▶ _Assignment_
Set down the records that follow exactly, every line of them.

▶ _Items listed in a dataset_
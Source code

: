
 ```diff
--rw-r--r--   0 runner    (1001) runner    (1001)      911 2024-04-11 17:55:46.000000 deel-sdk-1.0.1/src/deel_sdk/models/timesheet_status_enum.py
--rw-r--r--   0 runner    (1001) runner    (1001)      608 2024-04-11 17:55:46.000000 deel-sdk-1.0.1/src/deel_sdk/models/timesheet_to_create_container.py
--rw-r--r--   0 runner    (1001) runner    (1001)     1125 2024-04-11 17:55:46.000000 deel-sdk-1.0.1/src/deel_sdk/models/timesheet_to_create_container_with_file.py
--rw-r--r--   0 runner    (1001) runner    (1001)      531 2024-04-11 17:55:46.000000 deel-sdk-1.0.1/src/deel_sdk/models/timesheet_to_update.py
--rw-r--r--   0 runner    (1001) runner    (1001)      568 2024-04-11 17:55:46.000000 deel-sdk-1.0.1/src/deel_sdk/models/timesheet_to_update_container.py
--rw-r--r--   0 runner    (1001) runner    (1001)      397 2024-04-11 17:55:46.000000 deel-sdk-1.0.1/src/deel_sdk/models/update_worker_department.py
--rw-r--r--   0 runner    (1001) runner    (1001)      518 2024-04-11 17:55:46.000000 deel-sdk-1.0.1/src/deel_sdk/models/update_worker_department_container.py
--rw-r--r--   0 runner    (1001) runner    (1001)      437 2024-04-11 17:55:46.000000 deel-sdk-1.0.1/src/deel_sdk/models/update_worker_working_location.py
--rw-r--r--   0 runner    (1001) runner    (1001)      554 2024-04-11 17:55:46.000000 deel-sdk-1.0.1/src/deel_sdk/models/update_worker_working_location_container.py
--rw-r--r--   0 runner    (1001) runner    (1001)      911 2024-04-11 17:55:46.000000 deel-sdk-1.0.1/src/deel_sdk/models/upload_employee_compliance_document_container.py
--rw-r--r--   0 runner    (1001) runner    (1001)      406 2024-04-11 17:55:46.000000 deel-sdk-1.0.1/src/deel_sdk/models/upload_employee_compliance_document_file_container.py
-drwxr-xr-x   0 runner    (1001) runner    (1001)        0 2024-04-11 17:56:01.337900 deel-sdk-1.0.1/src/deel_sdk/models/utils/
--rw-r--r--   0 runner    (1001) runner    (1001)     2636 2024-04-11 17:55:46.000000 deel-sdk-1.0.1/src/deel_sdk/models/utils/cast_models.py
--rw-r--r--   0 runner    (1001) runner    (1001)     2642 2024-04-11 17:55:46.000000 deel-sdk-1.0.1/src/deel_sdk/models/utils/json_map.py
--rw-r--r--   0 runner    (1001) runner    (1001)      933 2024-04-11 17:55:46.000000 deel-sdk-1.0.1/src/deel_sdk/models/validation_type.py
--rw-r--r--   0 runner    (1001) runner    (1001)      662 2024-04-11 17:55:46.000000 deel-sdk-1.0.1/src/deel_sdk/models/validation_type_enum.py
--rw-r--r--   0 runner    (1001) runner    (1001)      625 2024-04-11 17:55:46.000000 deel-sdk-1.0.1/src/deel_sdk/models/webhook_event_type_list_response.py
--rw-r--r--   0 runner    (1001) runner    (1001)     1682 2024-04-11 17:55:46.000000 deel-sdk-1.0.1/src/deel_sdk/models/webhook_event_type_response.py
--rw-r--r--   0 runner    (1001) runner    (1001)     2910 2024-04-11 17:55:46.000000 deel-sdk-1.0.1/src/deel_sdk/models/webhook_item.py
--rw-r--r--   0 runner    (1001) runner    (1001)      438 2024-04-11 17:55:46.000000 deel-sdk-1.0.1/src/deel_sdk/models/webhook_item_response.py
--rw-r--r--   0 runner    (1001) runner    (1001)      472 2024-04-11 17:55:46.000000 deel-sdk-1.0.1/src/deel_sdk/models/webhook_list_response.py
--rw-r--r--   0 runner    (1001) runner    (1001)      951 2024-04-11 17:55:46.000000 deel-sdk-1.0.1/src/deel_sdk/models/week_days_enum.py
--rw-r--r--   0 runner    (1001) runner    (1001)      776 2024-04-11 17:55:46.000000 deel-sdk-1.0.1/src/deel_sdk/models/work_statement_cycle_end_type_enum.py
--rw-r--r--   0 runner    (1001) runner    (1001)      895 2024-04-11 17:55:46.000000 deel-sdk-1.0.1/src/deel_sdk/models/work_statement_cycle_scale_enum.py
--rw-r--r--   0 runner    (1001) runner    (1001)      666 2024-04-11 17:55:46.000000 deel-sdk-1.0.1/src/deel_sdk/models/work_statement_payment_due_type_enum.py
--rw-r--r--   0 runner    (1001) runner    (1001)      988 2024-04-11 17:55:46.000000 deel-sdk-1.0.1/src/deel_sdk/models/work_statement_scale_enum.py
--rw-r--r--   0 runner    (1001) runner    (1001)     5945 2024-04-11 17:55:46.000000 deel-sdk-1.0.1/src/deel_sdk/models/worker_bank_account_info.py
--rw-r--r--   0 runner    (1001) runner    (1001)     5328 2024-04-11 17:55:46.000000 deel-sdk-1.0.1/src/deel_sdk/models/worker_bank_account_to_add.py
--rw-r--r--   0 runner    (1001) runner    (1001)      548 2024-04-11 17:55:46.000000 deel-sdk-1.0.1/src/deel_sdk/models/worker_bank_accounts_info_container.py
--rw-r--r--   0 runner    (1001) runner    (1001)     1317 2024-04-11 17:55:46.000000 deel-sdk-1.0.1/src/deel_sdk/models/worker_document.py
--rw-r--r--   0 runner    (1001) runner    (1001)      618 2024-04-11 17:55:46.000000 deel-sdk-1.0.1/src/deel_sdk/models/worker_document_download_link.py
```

▶ _Result below_
Source code

:
 ```diff
--rw-r--r--   0 runner    (1001) runner    (1001)      911 2024-04-11 17:55:46.000000 deel-sdk-1.0.1/src/deel_sdk/models/timesheet_status_enum.py
--rw-r--r--   0 runner    (1001) runner    (1001)      608 2024-04-11 17:55:46.000000 deel-sdk-1.0.1/src/deel_sdk/models/timesheet_to_create_container.py
--rw-r--r--   0 runner    (1001) runner    (1001)     1125 2024-04-11 17:55:46.000000 deel-sdk-1.0.1/src/deel_sdk/models/timesheet_to_create_container_with_file.py
--rw-r--r--   0 runner    (1001) runner    (1001)      531 2024-04-11 17:55:46.000000 deel-sdk-1.0.1/src/deel_sdk/models/timesheet_to_update.py
--rw-r--r--   0 runner    (1001) runner    (1001)      568 2024-04-11 17:55:46.000000 deel-sdk-1.0.1/src/deel_sdk/models/timesheet_to_update_container.py
--rw-r--r--   0 runner    (1001) runner    (1001)      397 2024-04-11 17:55:46.000000 deel-sdk-1.0.1/src/deel_sdk/models/update_worker_department.py
--rw-r--r--   0 runner    (1001) runner    (1001)      518 2024-04-11 17:55:46.000000 deel-sdk-1.0.1/src/deel_sdk/models/update_worker_department_container.py
--rw-r--r--   0 runner    (1001) runner    (1001)      437 2024-04-11 17:55:46.000000 deel-sdk-1.0.1/src/deel_sdk/models/update_worker_working_location.py
--rw-r--r--   0 runner    (1001) runner    (1001)      554 2024-04-11 17:55:46.000000 deel-sdk-1.0.1/src/deel_sdk/models/update_worker_working_location_container.py
--rw-r--r--   0 runner    (1001) runner    (1001)      911 2024-04-11 17:55:46.000000 deel-sdk-1.0.1/src/deel_sdk/models/upload_employee_compliance_document_container.py
--rw-r--r--   0 runner    (1001) runner    (1001)      406 2024-04-11 17:55:46.000000 deel-sdk-1.0.1/src/deel_sdk/models/upload_employee_compliance_document_file_container.py
-drwxr-xr-x   0 runner    (1001) runner    (1001)        0 2024-04-11 17:56:01.337900 deel-sdk-1.0.1/src/deel_sdk/models/utils/
--rw-r--r--   0 runner    (1001) runner    (1001)     2636 2024-04-11 17:55:46.000000 deel-sdk-1.0.1/src/deel_sdk/models/utils/cast_models.py
--rw-r--r--   0 runner    (1001) runner    (1001)     2642 2024-04-11 17:55:46.000000 deel-sdk-1.0.1/src/deel_sdk/models/utils/json_map.py
--rw-r--r--   0 runner    (1001) runner    (1001)      933 2024-04-11 17:55:46.000000 deel-sdk-1.0.1/src/deel_sdk/models/validation_type.py
--rw-r--r--   0 runner    (1001) runner    (1001)      662 2024-04-11 17:55:46.000000 deel-sdk-1.0.1/src/deel_sdk/models/validation_type_enum.py
--rw-r--r--   0 runner    (1001) runner    (1001)      625 2024-04-11 17:55:46.000000 deel-sdk-1.0.1/src/deel_sdk/models/webhook_event_type_list_response.py
--rw-r--r--   0 runner    (1001) runner    (1001)     1682 2024-04-11 17:55:46.000000 deel-sdk-1.0.1/src/deel_sdk/models/webhook_event_type_response.py
--rw-r--r--   0 runner    (1001) runner    (1001)     2910 2024-04-11 17:55:46.000000 deel-sdk-1.0.1/src/deel_sdk/models/webhook_item.py
--rw-r--r--   0 runner    (1001) runner    (1001)      438 2024-04-11 17:55:46.000000 deel-sdk-1.0.1/src/deel_sdk/models/webhook_item_response.py
--rw-r--r--   0 runner    (1001) runner    (1001)      472 2024-04-11 17:55:46.000000 deel-sdk-1.0.1/src/deel_sdk/models/webhook_list_response.py
--rw-r--r--   0 runner    (1001) runner    (1001)      951 2024-04-11 17:55:46.000000 deel-sdk-1.0.1/src/deel_sdk/models/week_days_enum.py
--rw-r--r--   0 runner    (1001) runner    (1001)      776 2024-04-11 17:55:46.000000 deel-sdk-1.0.1/src/deel_sdk/models/work_statement_cycle_end_type_enum.py
--rw-r--r--   0 runner    (1001) runner    (1001)      895 2024-04-11 17:55:46.000000 deel-sdk-1.0.1/src/deel_sdk/models/work_statement_cycle_scale_enum.py
--rw-r--r--   0 runner    (1001) runner    (1001)      666 2024-04-11 17:55:46.000000 deel-sdk-1.0.1/src/deel_sdk/models/work_statement_payment_due_type_enum.py
--rw-r--r--   0 runner    (1001) runner    (1001)      988 2024-04-11 17:55:46.000000 deel-sdk-1.0.1/src/deel_sdk/models/work_statement_scale_enum.py
--rw-r--r--   0 runner    (1001) runner    (1001)     5945 2024-04-11 17:55:46.000000 deel-sdk-1.0.1/src/deel_sdk/models/worker_bank_account_info.py
--rw-r--r--   0 runner    (1001) runner    (1001)     5328 2024-04-11 17:55:46.000000 deel-sdk-1.0.1/src/deel_sdk/models/worker_bank_account_to_add.py
--rw-r--r--   0 runner    (1001) runner    (1001)      548 2024-04-11 17:55:46.000000 deel-sdk-1.0.1/src/deel_sdk/models/worker_bank_accounts_info_container.py
--rw-r--r--   0 runner    (1001) runner    (1001)     1317 2024-04-11 17:55:46.000000 deel-sdk-1.0.1/src/deel_sdk/models/worker_document.py
--rw-r--r--   0 runner    (1001) runner    (1001)      618 2024-04-11 17:55:46.000000 deel-sdk-1.0.1/src/deel_sdk/models/worker_document_download_link.py
```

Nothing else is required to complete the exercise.